* _PROMPT_
Please give back only the lines below from the one containing "사용자 경험이란 최종" to the one containing "원하는 행동을 묘사하는 직접적인 단어 사용", each repeated word for word, both ends included.

[Stored records]
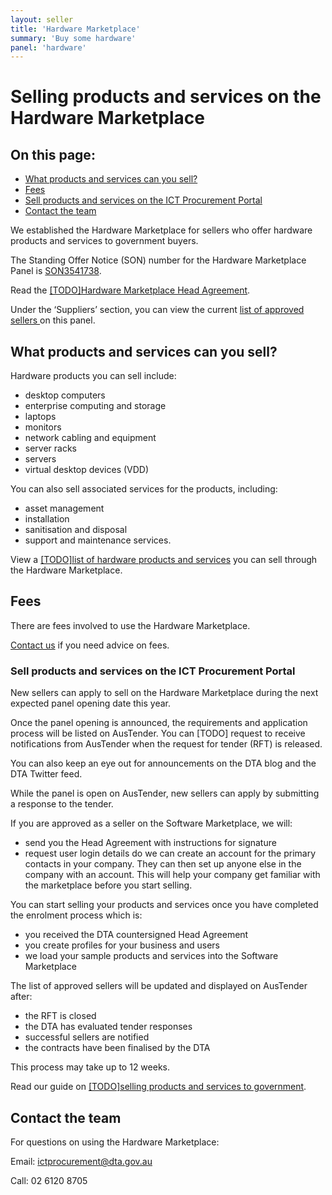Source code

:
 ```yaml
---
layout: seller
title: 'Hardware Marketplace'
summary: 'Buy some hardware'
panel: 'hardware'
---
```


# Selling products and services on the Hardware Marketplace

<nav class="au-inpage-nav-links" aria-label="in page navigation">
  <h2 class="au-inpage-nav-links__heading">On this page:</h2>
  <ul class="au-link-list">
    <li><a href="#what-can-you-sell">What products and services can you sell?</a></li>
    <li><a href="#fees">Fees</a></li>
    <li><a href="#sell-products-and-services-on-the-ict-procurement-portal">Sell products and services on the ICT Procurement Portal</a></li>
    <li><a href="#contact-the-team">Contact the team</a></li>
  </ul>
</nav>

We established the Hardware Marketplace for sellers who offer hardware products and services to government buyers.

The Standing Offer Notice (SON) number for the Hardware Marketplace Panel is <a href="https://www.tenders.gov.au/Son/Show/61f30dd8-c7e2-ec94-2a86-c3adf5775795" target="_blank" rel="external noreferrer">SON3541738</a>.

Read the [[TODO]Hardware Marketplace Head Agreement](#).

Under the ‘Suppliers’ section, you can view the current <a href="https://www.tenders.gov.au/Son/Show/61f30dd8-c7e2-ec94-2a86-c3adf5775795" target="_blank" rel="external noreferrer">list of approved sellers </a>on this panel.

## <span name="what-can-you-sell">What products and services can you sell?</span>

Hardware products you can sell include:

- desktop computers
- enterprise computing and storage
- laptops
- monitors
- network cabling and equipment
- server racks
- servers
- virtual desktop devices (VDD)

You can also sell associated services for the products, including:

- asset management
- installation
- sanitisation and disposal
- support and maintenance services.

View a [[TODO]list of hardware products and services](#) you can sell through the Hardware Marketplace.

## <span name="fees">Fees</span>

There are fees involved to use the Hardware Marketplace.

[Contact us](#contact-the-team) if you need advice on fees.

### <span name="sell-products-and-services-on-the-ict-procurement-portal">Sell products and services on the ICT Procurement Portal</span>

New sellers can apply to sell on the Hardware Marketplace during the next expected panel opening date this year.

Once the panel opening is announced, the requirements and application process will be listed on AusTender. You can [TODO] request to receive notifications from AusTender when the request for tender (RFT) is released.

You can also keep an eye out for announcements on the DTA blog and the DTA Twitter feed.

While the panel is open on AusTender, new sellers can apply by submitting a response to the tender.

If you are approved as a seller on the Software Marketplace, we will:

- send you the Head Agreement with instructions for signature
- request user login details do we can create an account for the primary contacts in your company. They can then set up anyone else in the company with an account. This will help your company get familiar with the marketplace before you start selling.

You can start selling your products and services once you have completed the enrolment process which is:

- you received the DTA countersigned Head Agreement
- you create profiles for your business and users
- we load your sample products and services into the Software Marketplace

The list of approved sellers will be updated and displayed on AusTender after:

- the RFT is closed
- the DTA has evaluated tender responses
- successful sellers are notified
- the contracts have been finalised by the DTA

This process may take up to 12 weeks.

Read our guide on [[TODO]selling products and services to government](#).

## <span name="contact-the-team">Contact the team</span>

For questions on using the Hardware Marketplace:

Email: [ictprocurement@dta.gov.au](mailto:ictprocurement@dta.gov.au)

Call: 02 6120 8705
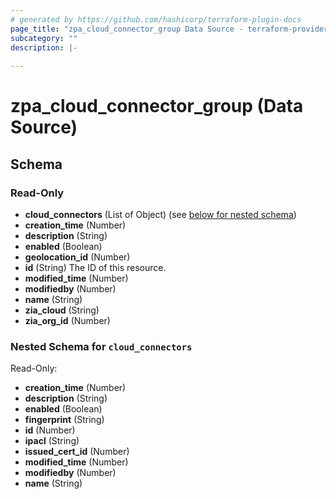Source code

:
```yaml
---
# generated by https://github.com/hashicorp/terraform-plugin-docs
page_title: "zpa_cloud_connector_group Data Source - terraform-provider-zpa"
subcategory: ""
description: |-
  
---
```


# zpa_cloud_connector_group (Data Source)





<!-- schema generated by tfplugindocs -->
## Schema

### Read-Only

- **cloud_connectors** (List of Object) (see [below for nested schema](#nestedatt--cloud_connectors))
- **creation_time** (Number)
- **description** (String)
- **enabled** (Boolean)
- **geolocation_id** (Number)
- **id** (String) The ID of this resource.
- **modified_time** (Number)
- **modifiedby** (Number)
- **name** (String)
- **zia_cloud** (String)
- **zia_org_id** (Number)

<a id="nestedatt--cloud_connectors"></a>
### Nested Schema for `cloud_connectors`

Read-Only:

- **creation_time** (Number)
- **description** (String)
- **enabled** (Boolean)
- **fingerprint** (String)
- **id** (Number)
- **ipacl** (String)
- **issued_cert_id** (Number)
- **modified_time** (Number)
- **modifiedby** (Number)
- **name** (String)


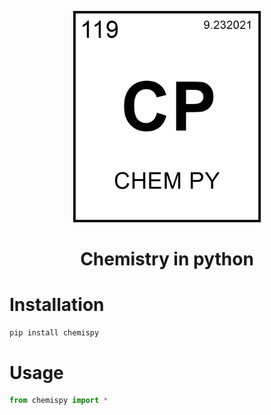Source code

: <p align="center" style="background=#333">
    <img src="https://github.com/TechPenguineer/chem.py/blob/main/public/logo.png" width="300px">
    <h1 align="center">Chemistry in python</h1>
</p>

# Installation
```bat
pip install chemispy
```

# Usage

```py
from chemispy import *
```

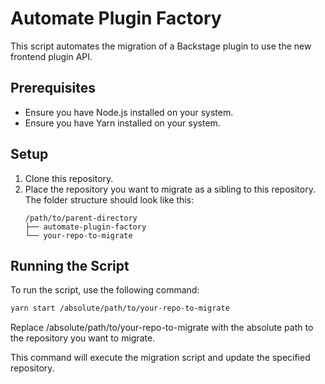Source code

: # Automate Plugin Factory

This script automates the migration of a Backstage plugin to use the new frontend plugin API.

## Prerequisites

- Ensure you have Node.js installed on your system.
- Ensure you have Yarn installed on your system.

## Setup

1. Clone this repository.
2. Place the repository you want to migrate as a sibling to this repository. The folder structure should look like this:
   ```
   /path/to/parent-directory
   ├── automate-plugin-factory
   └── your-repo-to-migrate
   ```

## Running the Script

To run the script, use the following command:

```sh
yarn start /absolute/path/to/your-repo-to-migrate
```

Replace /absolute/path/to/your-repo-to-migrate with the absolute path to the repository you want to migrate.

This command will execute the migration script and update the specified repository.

==

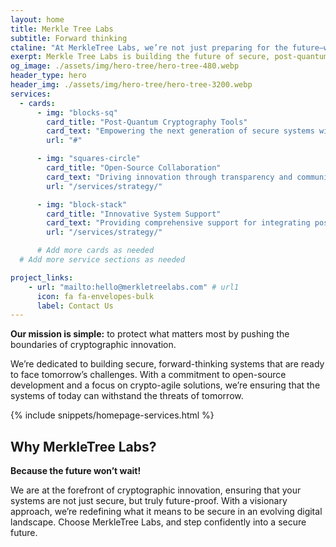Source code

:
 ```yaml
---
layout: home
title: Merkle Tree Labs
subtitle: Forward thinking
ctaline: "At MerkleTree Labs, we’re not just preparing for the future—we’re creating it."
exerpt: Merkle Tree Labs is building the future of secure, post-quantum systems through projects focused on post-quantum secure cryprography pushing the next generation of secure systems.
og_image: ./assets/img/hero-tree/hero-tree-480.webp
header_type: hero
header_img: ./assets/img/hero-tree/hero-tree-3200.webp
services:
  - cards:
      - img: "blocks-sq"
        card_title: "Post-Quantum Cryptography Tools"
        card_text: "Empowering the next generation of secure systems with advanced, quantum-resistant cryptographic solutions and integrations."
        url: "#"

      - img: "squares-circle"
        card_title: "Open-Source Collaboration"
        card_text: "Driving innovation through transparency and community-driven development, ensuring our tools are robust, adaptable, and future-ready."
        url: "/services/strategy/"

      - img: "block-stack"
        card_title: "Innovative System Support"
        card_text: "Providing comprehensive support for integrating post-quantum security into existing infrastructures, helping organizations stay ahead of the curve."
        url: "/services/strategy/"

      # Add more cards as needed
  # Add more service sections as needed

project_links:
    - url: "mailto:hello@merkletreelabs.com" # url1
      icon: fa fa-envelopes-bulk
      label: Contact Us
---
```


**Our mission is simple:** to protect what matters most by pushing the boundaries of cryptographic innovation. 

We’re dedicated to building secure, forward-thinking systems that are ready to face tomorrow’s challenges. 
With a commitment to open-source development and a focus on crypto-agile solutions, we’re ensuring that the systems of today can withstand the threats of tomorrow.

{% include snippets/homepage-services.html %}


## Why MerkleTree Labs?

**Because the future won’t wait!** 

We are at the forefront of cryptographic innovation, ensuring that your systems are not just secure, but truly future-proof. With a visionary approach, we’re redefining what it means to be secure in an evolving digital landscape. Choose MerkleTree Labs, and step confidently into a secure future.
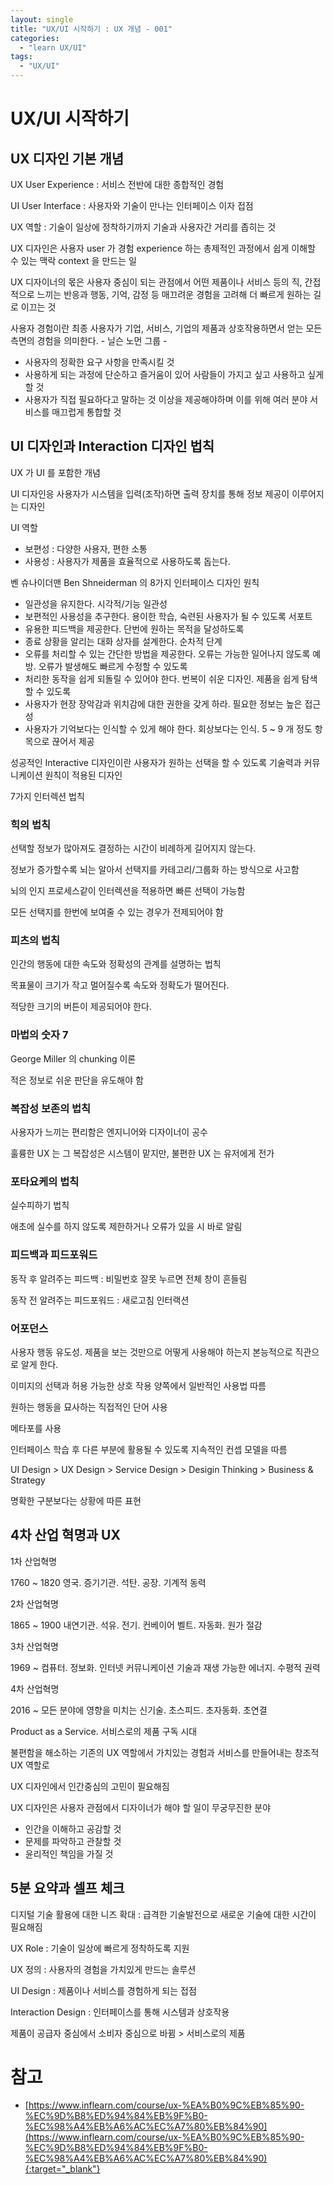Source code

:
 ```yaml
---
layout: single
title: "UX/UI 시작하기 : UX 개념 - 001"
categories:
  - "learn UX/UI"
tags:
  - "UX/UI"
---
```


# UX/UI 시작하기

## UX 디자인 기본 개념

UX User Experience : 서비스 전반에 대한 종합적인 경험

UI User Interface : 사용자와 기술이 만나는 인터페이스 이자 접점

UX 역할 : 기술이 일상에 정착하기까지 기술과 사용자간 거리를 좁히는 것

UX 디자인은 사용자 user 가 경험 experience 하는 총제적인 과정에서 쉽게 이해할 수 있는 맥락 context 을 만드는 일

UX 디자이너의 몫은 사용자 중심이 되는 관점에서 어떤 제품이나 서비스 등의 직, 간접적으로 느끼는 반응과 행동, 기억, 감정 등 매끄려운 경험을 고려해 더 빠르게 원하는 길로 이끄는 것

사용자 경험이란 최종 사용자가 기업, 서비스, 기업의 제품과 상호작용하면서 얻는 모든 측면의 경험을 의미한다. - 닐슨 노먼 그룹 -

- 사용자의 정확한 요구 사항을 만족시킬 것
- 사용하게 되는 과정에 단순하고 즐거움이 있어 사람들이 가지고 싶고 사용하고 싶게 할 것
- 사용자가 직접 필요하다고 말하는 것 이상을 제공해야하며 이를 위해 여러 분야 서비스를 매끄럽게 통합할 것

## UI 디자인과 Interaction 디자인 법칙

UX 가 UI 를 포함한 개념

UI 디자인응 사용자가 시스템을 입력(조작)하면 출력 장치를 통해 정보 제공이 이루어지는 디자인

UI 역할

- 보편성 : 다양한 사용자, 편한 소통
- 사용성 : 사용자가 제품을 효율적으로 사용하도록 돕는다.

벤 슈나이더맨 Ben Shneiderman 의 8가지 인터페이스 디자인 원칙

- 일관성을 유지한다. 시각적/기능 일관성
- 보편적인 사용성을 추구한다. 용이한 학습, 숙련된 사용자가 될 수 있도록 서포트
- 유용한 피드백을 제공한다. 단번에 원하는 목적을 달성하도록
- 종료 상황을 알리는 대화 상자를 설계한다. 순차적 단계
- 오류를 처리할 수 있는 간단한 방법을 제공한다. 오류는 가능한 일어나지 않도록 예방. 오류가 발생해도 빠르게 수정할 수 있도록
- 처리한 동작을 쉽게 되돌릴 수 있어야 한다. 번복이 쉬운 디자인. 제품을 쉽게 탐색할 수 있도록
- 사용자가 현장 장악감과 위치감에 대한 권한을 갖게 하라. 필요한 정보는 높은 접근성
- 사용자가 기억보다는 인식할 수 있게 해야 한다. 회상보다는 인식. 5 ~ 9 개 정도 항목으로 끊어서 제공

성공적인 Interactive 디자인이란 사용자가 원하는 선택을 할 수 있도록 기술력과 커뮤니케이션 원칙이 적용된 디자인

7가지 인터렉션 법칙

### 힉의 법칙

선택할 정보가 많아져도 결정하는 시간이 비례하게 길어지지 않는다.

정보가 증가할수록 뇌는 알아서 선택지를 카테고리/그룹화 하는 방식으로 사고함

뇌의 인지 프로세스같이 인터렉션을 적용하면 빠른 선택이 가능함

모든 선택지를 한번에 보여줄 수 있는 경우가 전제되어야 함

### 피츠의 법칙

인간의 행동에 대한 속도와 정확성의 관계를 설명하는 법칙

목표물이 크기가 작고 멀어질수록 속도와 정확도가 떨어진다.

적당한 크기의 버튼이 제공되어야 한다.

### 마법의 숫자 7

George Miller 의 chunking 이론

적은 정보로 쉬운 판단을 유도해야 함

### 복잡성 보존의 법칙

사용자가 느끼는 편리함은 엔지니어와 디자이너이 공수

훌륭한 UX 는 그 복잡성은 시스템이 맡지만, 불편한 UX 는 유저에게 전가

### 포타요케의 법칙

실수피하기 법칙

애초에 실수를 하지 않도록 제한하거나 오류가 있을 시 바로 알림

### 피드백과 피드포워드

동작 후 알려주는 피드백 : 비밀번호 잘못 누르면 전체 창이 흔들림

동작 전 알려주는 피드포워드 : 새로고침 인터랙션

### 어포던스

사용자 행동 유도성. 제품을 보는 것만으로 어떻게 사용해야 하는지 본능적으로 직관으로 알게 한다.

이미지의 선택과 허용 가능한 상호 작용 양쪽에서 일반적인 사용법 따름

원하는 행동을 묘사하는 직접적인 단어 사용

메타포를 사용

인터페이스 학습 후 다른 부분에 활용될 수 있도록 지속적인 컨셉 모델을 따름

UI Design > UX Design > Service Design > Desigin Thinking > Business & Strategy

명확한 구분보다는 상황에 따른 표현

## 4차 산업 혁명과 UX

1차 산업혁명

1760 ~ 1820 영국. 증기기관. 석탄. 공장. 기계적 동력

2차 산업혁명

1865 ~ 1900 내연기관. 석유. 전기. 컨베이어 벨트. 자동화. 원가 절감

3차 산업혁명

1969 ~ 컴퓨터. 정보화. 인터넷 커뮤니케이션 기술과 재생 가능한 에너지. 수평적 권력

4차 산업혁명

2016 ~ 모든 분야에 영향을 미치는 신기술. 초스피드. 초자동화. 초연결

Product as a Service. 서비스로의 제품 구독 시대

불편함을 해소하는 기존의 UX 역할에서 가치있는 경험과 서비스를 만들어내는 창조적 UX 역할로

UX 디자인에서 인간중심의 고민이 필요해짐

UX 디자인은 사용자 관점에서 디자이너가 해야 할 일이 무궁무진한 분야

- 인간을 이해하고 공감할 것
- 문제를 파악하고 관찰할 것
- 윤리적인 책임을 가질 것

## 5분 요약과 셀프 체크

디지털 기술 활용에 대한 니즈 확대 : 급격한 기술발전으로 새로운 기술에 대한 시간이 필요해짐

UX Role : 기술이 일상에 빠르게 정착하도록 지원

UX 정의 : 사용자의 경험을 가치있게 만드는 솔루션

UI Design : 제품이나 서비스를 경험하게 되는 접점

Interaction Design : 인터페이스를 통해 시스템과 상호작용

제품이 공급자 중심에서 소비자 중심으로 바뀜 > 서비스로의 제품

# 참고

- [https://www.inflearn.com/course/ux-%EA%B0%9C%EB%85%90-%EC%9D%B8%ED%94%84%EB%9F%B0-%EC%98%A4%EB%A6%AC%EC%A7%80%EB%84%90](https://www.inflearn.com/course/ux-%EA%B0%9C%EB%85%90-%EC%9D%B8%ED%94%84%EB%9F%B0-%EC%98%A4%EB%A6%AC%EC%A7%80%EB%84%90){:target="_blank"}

...

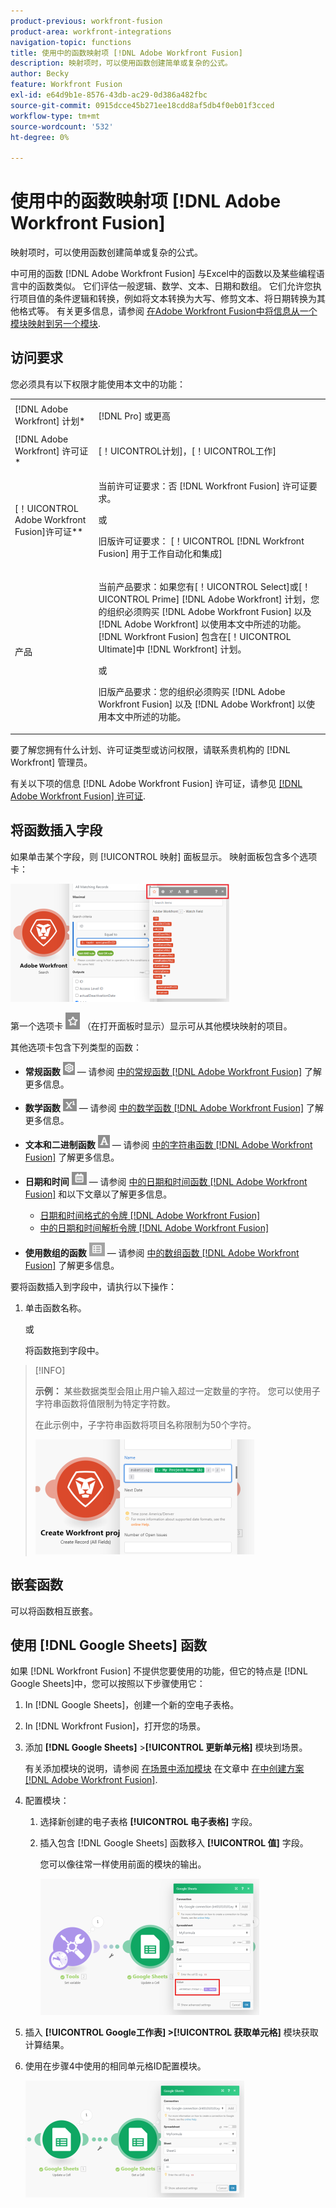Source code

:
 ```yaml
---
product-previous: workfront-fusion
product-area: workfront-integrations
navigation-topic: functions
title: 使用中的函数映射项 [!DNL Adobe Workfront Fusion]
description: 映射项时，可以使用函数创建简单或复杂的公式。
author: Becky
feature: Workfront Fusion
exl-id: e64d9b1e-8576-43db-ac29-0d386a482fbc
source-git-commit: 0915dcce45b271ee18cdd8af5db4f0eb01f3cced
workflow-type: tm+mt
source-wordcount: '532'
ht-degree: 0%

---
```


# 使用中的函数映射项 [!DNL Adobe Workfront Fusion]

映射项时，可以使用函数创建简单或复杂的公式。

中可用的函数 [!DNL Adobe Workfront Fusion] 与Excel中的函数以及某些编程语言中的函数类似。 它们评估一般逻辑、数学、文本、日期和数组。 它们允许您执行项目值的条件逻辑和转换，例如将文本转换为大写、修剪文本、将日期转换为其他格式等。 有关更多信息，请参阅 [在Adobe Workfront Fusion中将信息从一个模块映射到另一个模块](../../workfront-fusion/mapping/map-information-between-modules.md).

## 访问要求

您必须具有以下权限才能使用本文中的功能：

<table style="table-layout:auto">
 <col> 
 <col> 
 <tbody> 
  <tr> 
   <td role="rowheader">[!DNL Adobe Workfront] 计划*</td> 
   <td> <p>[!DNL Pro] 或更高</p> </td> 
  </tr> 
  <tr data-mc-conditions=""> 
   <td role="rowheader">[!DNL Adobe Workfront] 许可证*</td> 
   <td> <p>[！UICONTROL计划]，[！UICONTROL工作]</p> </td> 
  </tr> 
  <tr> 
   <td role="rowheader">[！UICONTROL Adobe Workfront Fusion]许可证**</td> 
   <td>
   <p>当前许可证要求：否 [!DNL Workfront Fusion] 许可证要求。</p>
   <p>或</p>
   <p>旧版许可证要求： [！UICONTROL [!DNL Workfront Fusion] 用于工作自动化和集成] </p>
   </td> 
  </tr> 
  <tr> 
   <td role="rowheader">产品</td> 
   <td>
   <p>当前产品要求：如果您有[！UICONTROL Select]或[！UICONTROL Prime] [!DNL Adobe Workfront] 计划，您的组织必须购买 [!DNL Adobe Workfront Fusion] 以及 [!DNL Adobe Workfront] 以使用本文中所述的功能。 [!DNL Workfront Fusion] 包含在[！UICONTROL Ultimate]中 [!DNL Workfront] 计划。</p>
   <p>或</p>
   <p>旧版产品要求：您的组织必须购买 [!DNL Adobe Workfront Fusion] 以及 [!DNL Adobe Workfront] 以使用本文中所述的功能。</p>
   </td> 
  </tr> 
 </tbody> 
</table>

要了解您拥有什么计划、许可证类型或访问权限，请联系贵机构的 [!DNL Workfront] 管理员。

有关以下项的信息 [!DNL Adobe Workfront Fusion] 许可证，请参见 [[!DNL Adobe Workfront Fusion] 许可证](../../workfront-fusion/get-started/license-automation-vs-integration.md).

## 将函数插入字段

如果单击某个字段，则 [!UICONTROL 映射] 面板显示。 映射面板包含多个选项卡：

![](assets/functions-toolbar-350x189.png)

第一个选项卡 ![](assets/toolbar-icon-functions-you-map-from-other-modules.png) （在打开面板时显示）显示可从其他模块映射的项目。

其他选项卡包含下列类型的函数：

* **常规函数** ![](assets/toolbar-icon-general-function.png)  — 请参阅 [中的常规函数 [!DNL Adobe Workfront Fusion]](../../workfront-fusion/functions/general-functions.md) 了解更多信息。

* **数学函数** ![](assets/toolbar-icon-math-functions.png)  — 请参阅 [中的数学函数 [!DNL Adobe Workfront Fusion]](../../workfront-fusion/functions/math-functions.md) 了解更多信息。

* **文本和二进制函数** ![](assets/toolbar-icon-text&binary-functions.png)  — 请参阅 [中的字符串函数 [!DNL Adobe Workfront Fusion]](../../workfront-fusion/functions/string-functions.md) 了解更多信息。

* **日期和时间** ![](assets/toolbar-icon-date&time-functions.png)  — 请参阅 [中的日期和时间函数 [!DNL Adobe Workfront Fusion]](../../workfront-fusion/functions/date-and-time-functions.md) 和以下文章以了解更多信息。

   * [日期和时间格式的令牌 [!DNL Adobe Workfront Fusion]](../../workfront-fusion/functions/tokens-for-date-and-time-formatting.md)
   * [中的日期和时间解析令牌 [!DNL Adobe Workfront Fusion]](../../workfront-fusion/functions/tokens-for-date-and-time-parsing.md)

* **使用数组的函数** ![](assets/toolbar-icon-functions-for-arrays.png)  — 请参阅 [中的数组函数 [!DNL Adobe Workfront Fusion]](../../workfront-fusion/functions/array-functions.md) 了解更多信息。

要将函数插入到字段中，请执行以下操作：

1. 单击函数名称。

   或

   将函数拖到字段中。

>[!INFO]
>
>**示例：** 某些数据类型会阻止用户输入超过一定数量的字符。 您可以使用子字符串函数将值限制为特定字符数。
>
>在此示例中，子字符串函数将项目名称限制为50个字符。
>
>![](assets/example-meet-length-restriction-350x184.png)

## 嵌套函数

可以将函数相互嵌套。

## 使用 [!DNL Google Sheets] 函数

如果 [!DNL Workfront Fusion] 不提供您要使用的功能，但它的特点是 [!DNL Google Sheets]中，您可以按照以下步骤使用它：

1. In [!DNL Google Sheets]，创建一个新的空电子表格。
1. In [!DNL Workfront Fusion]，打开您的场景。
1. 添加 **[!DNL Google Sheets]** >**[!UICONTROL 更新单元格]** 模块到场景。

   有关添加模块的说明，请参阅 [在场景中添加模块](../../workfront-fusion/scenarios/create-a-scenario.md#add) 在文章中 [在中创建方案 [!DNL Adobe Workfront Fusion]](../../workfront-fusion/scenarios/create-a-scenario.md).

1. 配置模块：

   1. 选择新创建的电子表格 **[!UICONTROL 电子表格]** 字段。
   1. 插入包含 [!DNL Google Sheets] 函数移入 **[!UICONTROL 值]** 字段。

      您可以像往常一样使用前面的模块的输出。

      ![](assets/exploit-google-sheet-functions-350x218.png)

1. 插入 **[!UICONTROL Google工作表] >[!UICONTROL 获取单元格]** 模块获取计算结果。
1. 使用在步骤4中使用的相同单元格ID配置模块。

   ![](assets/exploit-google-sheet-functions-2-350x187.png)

* _WRITTEN ANSWER_
사용자 경험이란 최종 사용자가 기업, 서비스, 기업의 제품과 상호작용하면서 얻는 모든 측면의 경험을 의미한다. - 닐슨 노먼 그룹 -

- 사용자의 정확한 요구 사항을 만족시킬 것
- 사용하게 되는 과정에 단순하고 즐거움이 있어 사람들이 가지고 싶고 사용하고 싶게 할 것
- 사용자가 직접 필요하다고 말하는 것 이상을 제공해야하며 이를 위해 여러 분야 서비스를 매끄럽게 통합할 것

## UI 디자인과 Interaction 디자인 법칙

UX 가 UI 를 포함한 개념

UI 디자인응 사용자가 시스템을 입력(조작)하면 출력 장치를 통해 정보 제공이 이루어지는 디자인

UI 역할

- 보편성 : 다양한 사용자, 편한 소통
- 사용성 : 사용자가 제품을 효율적으로 사용하도록 돕는다.

벤 슈나이더맨 Ben Shneiderman 의 8가지 인터페이스 디자인 원칙

- 일관성을 유지한다. 시각적/기능 일관성
- 보편적인 사용성을 추구한다. 용이한 학습, 숙련된 사용자가 될 수 있도록 서포트
- 유용한 피드백을 제공한다. 단번에 원하는 목적을 달성하도록
- 종료 상황을 알리는 대화 상자를 설계한다. 순차적 단계
- 오류를 처리할 수 있는 간단한 방법을 제공한다. 오류는 가능한 일어나지 않도록 예방. 오류가 발생해도 빠르게 수정할 수 있도록
- 처리한 동작을 쉽게 되돌릴 수 있어야 한다. 번복이 쉬운 디자인. 제품을 쉽게 탐색할 수 있도록
- 사용자가 현장 장악감과 위치감에 대한 권한을 갖게 하라. 필요한 정보는 높은 접근성
- 사용자가 기억보다는 인식할 수 있게 해야 한다. 회상보다는 인식. 5 ~ 9 개 정도 항목으로 끊어서 제공

성공적인 Interactive 디자인이란 사용자가 원하는 선택을 할 수 있도록 기술력과 커뮤니케이션 원칙이 적용된 디자인

7가지 인터렉션 법칙

### 힉의 법칙

선택할 정보가 많아져도 결정하는 시간이 비례하게 길어지지 않는다.

정보가 증가할수록 뇌는 알아서 선택지를 카테고리/그룹화 하는 방식으로 사고함

뇌의 인지 프로세스같이 인터렉션을 적용하면 빠른 선택이 가능함

모든 선택지를 한번에 보여줄 수 있는 경우가 전제되어야 함

### 피츠의 법칙

인간의 행동에 대한 속도와 정확성의 관계를 설명하는 법칙

목표물이 크기가 작고 멀어질수록 속도와 정확도가 떨어진다.

적당한 크기의 버튼이 제공되어야 한다.

### 마법의 숫자 7

George Miller 의 chunking 이론

적은 정보로 쉬운 판단을 유도해야 함

### 복잡성 보존의 법칙

사용자가 느끼는 편리함은 엔지니어와 디자이너이 공수

훌륭한 UX 는 그 복잡성은 시스템이 맡지만, 불편한 UX 는 유저에게 전가

### 포타요케의 법칙

실수피하기 법칙

애초에 실수를 하지 않도록 제한하거나 오류가 있을 시 바로 알림

### 피드백과 피드포워드

동작 후 알려주는 피드백 : 비밀번호 잘못 누르면 전체 창이 흔들림

동작 전 알려주는 피드포워드 : 새로고침 인터랙션

### 어포던스

사용자 행동 유도성. 제품을 보는 것만으로 어떻게 사용해야 하는지 본능적으로 직관으로 알게 한다.

이미지의 선택과 허용 가능한 상호 작용 양쪽에서 일반적인 사용법 따름

원하는 행동을 묘사하는 직접적인 단어 사용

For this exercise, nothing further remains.